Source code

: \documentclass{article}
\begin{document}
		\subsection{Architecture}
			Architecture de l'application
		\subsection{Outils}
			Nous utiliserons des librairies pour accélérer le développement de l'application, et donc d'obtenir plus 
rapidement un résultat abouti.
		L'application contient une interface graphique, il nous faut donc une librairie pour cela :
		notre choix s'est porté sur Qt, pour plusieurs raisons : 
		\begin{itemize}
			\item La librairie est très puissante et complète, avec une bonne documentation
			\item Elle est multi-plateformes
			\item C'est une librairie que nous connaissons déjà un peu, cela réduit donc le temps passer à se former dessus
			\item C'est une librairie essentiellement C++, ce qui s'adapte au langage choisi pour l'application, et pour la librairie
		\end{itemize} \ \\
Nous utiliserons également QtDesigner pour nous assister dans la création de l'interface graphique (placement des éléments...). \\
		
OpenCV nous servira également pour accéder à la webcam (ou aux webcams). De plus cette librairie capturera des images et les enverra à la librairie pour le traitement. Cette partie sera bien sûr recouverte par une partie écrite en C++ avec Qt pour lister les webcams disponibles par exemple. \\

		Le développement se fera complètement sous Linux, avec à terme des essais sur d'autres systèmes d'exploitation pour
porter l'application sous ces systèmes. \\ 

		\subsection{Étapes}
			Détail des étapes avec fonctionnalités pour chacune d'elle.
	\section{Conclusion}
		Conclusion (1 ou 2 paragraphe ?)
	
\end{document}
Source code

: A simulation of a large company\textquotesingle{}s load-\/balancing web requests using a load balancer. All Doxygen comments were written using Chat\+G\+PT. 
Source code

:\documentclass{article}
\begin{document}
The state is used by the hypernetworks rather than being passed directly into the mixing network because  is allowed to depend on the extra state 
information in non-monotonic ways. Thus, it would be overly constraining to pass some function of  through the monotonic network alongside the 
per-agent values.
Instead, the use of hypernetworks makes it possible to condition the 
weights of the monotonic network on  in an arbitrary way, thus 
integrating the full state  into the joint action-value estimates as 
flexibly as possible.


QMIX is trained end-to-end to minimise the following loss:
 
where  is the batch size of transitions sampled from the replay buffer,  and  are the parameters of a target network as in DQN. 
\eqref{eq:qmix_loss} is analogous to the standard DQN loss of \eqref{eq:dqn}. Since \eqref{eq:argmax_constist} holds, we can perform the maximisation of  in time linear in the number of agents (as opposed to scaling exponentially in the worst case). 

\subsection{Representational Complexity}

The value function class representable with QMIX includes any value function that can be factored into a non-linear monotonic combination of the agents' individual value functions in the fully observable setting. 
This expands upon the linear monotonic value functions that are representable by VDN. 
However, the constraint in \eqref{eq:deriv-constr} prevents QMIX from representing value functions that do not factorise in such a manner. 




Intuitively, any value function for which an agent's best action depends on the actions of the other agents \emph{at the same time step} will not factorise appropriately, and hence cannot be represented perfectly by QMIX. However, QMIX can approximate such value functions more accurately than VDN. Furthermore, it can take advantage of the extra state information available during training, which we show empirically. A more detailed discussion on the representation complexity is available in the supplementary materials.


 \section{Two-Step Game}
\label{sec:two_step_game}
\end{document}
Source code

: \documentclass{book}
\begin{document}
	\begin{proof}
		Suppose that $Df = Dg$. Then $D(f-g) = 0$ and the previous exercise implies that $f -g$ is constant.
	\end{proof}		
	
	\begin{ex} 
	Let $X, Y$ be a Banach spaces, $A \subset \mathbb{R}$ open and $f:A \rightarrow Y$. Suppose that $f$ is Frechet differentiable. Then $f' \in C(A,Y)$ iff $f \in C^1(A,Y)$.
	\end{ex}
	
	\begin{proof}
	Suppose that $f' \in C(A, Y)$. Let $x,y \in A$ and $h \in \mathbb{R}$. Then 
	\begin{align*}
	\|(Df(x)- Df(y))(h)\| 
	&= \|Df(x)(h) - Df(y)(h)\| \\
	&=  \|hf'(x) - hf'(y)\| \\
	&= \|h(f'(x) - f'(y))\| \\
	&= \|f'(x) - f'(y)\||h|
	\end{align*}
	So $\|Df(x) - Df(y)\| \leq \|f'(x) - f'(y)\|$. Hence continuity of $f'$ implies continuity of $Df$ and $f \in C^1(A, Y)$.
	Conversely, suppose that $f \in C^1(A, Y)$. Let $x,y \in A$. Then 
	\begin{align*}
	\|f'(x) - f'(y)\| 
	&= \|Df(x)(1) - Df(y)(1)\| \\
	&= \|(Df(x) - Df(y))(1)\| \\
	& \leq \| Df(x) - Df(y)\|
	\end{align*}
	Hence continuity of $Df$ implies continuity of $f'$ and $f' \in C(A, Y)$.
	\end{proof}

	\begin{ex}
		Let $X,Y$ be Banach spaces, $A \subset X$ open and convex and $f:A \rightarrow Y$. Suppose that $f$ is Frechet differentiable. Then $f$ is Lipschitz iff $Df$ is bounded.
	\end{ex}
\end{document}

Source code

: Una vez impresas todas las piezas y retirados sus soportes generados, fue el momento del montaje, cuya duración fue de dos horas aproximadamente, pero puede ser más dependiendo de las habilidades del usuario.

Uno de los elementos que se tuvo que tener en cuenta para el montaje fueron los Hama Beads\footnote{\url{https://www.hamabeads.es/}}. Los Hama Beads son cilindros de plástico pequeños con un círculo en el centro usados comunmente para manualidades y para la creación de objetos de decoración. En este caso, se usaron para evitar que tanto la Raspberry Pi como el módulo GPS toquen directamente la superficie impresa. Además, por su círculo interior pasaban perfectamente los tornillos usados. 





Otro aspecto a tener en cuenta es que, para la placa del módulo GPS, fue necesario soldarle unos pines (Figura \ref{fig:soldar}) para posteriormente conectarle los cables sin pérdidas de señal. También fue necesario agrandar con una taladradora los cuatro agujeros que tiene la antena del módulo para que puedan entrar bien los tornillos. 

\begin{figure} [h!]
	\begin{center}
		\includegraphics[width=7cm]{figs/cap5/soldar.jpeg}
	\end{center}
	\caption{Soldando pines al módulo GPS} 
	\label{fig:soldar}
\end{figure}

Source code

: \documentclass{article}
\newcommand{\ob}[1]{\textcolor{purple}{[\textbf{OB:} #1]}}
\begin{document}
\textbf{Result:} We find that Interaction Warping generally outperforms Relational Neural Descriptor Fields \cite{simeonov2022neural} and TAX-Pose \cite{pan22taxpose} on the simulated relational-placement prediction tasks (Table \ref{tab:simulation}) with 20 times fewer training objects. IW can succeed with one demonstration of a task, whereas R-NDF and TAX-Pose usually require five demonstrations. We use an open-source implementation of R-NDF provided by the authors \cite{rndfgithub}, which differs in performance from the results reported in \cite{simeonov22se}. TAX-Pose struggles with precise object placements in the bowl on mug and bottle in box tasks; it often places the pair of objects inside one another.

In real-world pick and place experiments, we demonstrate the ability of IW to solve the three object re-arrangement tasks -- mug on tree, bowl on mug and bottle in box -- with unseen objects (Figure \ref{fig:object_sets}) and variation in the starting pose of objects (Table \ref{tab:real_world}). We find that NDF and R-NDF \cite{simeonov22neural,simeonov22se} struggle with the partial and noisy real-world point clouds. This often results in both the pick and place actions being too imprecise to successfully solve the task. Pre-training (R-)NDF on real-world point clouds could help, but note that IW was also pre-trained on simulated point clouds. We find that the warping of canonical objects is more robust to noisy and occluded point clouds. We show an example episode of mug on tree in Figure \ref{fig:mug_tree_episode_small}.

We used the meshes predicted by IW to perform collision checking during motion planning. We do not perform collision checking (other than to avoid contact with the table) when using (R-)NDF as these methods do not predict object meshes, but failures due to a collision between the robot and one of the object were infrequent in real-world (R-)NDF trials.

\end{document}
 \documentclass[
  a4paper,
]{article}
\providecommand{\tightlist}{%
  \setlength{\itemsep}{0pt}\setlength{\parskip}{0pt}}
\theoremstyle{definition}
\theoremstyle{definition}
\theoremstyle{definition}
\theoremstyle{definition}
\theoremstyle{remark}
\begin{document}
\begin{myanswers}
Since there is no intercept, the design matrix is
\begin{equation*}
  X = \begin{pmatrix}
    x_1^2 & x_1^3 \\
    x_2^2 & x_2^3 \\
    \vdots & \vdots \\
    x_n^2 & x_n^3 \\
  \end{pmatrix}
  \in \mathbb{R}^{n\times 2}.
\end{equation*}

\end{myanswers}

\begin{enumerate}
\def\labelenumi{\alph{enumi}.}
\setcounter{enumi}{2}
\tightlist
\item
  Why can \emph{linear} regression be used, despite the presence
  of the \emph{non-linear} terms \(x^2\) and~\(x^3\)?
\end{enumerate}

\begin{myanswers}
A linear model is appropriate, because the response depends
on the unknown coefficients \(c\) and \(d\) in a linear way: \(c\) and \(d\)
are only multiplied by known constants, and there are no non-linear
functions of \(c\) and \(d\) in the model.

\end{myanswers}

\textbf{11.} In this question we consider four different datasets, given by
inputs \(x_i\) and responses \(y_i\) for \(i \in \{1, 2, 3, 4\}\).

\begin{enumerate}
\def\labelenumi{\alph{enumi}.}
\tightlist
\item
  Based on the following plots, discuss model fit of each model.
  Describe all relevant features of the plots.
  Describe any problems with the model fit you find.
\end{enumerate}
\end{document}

## WORK INSTRUCTIONS:
Using the entries above, copy out all lines that contain the string "hypernetworks".

## ANSWER SPACE:
The state is used by the hypernetworks rather than being passed directly into the mixing network because  is allowed to depend on the extra state 
Instead, the use of hypernetworks makes it possible to condition the 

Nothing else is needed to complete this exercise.